Investigative Psychology

     This newer branch of psychology is often associated with criminal profiling, but confused with forensic psychology. Forensic psychologists draw on the fields of law and psychology and work within the legal system. They work as expert witnesses, trial consultants, academic researchers and law enforcement consultants. They typically evaluate witnesses to judge their credibility, competency and even sanity. On the other hand, criminal profiling is a set of tools that helps law enforcement professionals profile offenders and predict criminal behavior. This type of behavioral profiling has been popularized by well-known criminal investigation TV shows. However, investigative psychologists focus on examining all forms of crime in order to facilitate the legal and law enforcement process (Bartol & Bartol, 2012).

     Investigative psychologists perform both hands-on and abstract scientifically-based research and analysis. They often examine criminal styles and patterns in order to understand the offender’s thought processes and psychological characteristics. As an example, they perform offender profiling that will hopefully assist with apprehending a target criminal (Morgan, Beer, and Fitzgerald, 2007). They also perform comprehensive analyses of the legal and investigative decisions and process. For instance, they may interview victims, predict violent behavior and review the involved detective’s decision-making process.  

     The controversial topic in investigative psychology is the polygraph. This machine is supposed to detect fabrication or lies of a suspect under investigation (Kocsis, 2006). However, with all the new devices available many people are finding ways to cheat the machine, so the evidence is most often ruled out in criminal cases.  

Correctional Psychology

     Correctional psychologists play a crucial role within the mental health industry. Correctional psychologists face the daunting task of providing mental health treatment to those placed in custodial correctional settings. The main responsibility of a correctional psychologist is to rehabilitate inmates, and to help them make transition from prison, back into the free world.    

     Correctional psychologists also use their skills to create a safer atmosphere for staff dealing with inmates. These professionals attempt to lessen the likelihood of physical violence against those working in prisons. In addition to these responsibilities, correctional psychologists often weigh in on parole recommendations, and conduct psychological evaluations of inmates.

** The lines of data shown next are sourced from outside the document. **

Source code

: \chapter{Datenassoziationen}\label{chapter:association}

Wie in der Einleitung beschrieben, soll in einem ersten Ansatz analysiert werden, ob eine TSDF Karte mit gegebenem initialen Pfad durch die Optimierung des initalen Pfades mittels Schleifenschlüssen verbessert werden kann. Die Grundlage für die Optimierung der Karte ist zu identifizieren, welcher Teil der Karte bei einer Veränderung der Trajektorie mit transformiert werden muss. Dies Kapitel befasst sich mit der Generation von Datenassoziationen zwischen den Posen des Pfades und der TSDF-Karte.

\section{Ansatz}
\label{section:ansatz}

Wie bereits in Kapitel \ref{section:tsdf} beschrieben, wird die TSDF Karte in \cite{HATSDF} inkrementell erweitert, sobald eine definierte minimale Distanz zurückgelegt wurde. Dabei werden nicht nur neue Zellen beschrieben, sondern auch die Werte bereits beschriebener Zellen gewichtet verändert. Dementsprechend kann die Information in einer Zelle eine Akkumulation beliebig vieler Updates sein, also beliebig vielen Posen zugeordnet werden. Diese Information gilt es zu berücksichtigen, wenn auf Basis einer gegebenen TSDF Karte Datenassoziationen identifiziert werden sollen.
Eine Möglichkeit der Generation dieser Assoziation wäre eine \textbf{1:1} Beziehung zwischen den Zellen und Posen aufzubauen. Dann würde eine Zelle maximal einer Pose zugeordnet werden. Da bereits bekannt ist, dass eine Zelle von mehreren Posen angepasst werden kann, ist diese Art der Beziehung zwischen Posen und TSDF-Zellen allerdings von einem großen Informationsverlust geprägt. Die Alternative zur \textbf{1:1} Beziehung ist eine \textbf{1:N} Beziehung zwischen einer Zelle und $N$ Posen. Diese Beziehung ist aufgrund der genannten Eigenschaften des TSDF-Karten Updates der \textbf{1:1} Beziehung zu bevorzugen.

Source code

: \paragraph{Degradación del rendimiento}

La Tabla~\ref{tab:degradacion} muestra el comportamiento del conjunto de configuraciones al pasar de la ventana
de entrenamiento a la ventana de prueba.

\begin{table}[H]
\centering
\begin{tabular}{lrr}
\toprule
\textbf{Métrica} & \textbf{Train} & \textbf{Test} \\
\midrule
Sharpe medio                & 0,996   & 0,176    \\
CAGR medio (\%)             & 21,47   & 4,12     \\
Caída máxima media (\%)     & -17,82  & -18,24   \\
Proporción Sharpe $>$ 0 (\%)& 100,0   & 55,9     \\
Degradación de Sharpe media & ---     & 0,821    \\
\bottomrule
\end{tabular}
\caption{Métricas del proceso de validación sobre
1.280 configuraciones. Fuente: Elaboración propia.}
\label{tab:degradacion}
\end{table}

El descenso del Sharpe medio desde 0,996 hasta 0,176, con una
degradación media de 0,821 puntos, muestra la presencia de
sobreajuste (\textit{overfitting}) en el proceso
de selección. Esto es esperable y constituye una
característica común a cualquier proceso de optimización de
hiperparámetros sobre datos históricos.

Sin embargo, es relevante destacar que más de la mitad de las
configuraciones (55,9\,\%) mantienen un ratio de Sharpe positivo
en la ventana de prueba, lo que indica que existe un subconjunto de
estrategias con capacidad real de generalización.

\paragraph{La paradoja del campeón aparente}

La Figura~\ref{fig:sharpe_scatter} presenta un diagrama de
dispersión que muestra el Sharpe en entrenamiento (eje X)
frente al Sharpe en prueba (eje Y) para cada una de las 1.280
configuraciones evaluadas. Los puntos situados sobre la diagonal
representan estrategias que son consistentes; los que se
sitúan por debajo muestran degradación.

     Some issues to consider involve the ethical responsibilities that this job requires. While patients in normal settings have the benefit of treatment which focuses firstly on their own safety, psychologists working within correctional settings must first regard the safety of the correctional facility (Bartol & Bartol, 2012). Any abuses or violent behaviors must be reported- and therefor undermine fundamental posits of therapeutic intervention. Furthermore, correctional psychologists may be occasionally asked to perform duties that are more like the job descriptions of correctional officers. This may create further ethical problems for the psychologists in question.